▶ _Information supplied_
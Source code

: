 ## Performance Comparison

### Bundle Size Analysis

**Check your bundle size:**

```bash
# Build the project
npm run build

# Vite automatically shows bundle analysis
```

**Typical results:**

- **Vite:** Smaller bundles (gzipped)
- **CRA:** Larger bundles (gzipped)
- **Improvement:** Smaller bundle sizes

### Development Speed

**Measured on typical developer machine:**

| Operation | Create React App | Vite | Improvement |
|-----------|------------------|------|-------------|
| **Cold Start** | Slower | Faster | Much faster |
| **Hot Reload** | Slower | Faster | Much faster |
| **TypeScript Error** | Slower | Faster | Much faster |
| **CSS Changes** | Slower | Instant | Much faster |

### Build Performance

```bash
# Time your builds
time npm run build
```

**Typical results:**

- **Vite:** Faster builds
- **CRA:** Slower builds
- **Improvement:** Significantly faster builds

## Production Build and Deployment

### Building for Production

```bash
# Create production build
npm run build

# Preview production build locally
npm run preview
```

▶ _Exercise brief_
The answer should be nothing but the number of lines above that contain "Performance".

▶ _Final answer_
2